Drivers who wheel and deal on their car phones are more likely to reach out and bash someone than those who just chitchat, a study has found.

The study, for the American Automobile Association Foundation for Traffic Safety, found that dialing a car phone or holding a simple conversation on one was no more distracting for a driver than tuning a car radio. Drivers doing either are 20 percent more likely not to notice a potential traffic hazard than motorists concentrating only on their driving, the study found.But drivers holding a complex conversation run a 30 percent greater risk of not noticing that a tree has stepped into their path. "Intense business conversation could well divert a driver's attention to the point that cues of potential danger may be overlooked," said a summary of the study by the National Public Services Research Institute of Landover, Md.

The study also found that drivers over age 50 are twice as likely as younger motorists to be less attentive to traffic when talking on the phone.

Car phones have grown rapidly in popularity since the early 1980s, and the Cellular Communications Industry Association, a trade group, says that about 5 million are in use now.

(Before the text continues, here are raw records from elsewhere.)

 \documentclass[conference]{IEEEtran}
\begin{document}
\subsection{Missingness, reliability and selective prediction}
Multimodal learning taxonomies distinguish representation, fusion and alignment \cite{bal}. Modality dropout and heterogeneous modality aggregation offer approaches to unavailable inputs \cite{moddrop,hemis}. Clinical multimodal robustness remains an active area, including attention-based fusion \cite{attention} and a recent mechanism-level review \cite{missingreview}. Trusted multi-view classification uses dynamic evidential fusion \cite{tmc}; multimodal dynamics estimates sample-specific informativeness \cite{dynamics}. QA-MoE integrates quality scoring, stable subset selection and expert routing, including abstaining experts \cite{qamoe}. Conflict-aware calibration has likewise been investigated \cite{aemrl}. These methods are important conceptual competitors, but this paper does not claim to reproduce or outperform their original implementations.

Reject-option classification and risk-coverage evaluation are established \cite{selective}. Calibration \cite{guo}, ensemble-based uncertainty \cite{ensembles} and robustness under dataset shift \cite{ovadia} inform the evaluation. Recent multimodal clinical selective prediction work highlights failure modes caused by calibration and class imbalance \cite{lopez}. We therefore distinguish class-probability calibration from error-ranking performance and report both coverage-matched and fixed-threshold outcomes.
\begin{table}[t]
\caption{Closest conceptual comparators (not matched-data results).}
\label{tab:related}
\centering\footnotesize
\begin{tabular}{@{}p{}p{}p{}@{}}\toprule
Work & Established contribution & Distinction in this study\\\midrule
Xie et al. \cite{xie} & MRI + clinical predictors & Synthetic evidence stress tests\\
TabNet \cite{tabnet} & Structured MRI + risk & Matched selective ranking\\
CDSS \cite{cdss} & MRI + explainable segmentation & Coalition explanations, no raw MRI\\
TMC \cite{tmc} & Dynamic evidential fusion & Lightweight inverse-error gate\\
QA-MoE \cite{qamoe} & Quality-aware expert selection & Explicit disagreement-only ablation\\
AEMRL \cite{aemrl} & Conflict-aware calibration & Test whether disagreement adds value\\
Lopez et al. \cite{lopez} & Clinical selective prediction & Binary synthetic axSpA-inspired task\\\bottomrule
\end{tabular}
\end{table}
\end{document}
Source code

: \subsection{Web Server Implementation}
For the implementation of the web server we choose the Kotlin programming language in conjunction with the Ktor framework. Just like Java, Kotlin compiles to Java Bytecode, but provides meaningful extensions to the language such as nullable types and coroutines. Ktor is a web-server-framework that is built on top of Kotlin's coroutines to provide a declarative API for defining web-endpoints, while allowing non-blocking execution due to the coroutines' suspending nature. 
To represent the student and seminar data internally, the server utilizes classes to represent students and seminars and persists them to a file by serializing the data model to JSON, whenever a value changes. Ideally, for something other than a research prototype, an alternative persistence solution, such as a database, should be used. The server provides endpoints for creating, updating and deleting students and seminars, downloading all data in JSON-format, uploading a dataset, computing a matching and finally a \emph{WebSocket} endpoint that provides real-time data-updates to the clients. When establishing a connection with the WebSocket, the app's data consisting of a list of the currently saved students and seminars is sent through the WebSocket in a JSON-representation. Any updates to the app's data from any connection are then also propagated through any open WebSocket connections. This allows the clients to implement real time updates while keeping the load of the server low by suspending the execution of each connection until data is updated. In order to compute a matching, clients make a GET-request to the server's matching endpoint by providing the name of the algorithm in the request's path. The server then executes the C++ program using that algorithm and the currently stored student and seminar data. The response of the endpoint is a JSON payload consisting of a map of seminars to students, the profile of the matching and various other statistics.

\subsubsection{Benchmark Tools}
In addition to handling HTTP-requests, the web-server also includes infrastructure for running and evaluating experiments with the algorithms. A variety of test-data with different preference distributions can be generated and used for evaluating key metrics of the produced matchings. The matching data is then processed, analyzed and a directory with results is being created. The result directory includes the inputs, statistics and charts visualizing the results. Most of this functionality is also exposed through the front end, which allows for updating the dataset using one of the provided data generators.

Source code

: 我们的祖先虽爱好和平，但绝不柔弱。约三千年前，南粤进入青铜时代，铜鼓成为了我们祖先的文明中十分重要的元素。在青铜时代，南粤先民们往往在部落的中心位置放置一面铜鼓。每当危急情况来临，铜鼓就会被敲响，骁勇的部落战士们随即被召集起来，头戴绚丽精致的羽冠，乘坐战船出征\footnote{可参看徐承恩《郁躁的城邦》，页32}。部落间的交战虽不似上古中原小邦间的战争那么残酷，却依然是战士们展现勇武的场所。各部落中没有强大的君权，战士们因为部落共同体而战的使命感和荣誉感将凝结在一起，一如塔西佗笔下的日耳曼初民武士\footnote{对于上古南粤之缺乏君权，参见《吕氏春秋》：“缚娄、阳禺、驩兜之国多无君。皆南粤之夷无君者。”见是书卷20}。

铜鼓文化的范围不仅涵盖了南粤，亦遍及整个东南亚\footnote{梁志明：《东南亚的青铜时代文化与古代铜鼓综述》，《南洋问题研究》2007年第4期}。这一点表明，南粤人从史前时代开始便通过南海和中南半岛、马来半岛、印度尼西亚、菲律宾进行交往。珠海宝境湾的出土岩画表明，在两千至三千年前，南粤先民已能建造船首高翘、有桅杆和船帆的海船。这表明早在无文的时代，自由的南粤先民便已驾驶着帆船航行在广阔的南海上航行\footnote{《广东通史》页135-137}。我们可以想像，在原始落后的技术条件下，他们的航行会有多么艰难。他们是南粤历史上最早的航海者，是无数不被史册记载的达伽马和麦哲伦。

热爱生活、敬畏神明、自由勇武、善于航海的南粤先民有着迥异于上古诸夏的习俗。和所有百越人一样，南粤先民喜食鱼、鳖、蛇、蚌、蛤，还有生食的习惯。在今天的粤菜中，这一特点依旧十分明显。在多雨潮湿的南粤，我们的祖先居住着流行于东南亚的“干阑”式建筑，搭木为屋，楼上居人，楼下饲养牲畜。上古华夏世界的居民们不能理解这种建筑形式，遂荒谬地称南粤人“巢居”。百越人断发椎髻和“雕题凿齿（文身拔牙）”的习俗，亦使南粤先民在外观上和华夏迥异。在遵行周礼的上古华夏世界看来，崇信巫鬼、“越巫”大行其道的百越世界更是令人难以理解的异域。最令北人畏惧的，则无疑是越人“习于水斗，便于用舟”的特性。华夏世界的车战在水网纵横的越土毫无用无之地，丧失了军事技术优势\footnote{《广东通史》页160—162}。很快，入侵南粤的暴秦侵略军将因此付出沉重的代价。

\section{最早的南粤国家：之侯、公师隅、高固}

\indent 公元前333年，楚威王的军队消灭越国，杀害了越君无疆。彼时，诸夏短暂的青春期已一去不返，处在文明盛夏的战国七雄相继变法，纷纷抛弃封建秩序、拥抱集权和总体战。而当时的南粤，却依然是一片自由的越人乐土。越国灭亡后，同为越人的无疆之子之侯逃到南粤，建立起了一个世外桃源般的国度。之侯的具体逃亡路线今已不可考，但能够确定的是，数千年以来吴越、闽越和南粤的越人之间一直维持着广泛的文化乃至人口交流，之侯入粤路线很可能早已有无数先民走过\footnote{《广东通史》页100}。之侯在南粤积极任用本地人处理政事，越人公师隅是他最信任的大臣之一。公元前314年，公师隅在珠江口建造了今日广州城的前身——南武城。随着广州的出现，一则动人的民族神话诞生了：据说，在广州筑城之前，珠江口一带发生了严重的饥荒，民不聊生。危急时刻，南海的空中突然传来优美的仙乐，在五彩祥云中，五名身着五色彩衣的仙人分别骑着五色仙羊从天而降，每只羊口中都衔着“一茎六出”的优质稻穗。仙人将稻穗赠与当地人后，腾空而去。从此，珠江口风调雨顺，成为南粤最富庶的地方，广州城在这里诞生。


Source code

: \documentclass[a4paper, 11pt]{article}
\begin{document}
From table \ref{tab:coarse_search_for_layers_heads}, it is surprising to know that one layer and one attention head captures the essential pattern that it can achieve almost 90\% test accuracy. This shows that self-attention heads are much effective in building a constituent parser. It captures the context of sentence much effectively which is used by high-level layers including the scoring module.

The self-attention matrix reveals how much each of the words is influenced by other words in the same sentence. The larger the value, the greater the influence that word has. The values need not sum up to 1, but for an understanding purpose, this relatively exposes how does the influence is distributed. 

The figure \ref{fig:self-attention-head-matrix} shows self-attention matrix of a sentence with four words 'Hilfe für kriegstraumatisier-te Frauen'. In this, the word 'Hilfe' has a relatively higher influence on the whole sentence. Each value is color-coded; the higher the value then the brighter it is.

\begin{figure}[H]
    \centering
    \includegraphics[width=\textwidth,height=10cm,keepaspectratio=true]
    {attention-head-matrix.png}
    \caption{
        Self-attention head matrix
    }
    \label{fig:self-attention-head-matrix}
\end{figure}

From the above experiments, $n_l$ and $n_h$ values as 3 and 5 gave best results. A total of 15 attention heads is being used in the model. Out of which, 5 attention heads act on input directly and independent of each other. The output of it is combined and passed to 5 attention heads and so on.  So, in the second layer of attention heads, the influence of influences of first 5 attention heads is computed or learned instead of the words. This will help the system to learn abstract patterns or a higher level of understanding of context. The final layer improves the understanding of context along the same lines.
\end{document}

The study's conclusions are based on tests in which 151 drivers, about half of them regular users of car phones, operated driving simulators while talking on cellular phones. Like most units now sold, the phones were the "hands-free" type, which need not be removed from their cradles to be used. But they lacked the capability to dial preprogramed numbers with the touch of one button.

A spokesman for the cellular-phone association, Norman Black, did not dispute the findings and said that the industry is trying to educate consumers to be judicious in their use of car phones.

"You've got to use common sense," he said. "You do not try to punch in numbers when you're in a driving rainstorm. You do not try to close the most important deal of your life when you're trying to drive quickly home or to pick up your child from the day-care center."